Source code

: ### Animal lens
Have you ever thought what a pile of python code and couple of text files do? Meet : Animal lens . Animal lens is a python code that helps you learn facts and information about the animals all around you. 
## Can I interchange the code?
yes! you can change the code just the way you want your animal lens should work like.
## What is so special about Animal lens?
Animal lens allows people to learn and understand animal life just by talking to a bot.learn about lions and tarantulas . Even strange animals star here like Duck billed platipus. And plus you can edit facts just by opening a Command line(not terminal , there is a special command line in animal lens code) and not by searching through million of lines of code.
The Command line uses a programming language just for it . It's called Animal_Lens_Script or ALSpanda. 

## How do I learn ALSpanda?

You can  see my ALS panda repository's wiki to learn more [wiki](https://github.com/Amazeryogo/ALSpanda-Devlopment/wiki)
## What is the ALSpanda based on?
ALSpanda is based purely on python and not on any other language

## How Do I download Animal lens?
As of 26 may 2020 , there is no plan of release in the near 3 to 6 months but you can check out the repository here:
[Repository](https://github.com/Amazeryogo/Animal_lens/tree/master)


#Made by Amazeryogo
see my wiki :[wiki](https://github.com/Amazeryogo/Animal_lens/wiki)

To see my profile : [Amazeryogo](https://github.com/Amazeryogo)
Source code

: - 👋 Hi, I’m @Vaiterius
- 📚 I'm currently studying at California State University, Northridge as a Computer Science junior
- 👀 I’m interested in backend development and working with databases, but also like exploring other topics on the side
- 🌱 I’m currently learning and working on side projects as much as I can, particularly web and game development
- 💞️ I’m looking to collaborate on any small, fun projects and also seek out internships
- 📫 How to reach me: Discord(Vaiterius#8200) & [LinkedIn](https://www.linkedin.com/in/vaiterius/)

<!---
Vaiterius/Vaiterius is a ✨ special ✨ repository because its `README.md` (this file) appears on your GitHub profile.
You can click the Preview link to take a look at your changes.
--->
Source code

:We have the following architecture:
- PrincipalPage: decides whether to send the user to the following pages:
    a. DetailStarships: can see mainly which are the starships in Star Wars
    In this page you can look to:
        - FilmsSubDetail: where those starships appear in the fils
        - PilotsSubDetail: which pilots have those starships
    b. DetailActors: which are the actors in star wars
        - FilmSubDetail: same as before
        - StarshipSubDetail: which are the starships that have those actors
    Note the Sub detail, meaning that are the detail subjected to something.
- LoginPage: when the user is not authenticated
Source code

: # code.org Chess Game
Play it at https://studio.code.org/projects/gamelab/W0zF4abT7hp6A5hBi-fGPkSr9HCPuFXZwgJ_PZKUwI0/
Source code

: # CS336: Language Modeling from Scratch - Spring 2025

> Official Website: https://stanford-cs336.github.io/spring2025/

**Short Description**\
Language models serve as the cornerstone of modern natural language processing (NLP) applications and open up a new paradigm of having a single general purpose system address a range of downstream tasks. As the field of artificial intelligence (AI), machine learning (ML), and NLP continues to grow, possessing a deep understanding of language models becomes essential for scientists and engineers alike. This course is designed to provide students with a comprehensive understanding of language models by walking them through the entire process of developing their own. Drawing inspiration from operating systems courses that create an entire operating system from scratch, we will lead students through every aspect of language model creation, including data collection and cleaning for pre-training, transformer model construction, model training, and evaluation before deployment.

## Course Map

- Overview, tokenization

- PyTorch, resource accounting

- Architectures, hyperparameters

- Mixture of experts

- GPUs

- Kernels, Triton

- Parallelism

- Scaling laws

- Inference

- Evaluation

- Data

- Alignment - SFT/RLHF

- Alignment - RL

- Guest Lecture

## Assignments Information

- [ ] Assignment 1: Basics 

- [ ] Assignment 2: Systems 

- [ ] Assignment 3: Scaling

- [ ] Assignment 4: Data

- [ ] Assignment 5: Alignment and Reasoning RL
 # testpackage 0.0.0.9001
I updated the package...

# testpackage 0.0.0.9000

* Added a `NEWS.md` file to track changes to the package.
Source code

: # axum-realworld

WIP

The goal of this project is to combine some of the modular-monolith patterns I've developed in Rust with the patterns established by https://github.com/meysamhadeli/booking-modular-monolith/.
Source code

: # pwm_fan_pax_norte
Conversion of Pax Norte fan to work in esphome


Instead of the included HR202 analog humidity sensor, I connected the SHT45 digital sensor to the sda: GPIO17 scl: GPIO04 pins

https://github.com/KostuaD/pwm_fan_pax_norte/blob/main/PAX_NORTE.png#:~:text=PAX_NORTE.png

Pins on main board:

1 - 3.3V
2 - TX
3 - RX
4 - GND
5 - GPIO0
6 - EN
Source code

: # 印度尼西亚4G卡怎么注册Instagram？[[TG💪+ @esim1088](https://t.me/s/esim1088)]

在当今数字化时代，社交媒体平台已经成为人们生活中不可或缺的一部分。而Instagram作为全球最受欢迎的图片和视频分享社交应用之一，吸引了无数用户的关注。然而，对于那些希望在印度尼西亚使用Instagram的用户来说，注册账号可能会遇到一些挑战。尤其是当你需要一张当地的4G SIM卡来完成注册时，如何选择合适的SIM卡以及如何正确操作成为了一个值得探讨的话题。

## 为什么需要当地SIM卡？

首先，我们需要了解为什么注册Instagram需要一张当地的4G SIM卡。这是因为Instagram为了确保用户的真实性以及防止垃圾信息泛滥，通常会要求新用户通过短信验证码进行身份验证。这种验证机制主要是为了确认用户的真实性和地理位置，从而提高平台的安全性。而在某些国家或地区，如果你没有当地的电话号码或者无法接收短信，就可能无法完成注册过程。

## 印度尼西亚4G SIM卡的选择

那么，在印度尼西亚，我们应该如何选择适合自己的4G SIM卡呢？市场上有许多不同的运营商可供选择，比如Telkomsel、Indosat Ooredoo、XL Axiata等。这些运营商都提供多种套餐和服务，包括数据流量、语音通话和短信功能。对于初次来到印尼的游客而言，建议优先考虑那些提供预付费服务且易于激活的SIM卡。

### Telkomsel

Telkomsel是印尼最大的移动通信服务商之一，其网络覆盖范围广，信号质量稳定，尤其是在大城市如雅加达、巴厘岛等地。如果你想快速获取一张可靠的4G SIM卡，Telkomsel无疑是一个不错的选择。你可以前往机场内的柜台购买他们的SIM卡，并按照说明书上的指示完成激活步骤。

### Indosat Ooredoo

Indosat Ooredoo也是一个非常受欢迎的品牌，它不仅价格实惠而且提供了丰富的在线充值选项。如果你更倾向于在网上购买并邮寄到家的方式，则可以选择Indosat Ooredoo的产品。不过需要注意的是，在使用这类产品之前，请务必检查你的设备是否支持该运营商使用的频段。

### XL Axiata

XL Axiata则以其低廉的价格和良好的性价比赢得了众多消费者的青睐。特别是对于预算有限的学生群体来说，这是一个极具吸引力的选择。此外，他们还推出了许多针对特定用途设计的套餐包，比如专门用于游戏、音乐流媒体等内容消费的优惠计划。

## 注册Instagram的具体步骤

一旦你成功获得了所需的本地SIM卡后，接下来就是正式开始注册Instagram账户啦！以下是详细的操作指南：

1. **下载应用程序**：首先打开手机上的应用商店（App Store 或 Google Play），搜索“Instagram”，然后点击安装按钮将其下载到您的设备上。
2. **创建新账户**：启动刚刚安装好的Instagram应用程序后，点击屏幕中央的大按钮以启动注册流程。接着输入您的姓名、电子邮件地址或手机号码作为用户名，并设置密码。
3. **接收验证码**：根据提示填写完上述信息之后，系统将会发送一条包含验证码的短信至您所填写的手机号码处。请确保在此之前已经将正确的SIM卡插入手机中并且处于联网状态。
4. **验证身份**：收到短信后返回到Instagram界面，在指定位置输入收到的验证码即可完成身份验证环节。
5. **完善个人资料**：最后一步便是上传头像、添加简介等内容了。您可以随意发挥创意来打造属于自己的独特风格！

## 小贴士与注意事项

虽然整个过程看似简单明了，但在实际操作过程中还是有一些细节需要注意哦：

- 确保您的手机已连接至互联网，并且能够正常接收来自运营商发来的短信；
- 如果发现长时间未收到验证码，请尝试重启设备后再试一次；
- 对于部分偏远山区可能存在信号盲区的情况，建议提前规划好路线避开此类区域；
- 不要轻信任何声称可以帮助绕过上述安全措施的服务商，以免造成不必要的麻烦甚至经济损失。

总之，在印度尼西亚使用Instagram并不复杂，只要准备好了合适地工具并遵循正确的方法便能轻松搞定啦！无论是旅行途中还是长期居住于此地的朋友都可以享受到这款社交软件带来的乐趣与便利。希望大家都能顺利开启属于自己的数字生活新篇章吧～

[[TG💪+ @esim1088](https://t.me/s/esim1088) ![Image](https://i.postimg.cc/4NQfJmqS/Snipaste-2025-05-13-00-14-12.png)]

> [Activity]
Precisely reproduce the lines of the entries, beginning at the first and ending at the one containing "## What is so special about Animal lens?". Add nothing.

> [Answer below]
Source code

: ### Animal lens
Have you ever thought what a pile of python code and couple of text files do? Meet : Animal lens . Animal lens is a python code that helps you learn facts and information about the animals all around you. 
## Can I interchange the code?
yes! you can change the code just the way you want your animal lens should work like.
## What is so special about Animal lens?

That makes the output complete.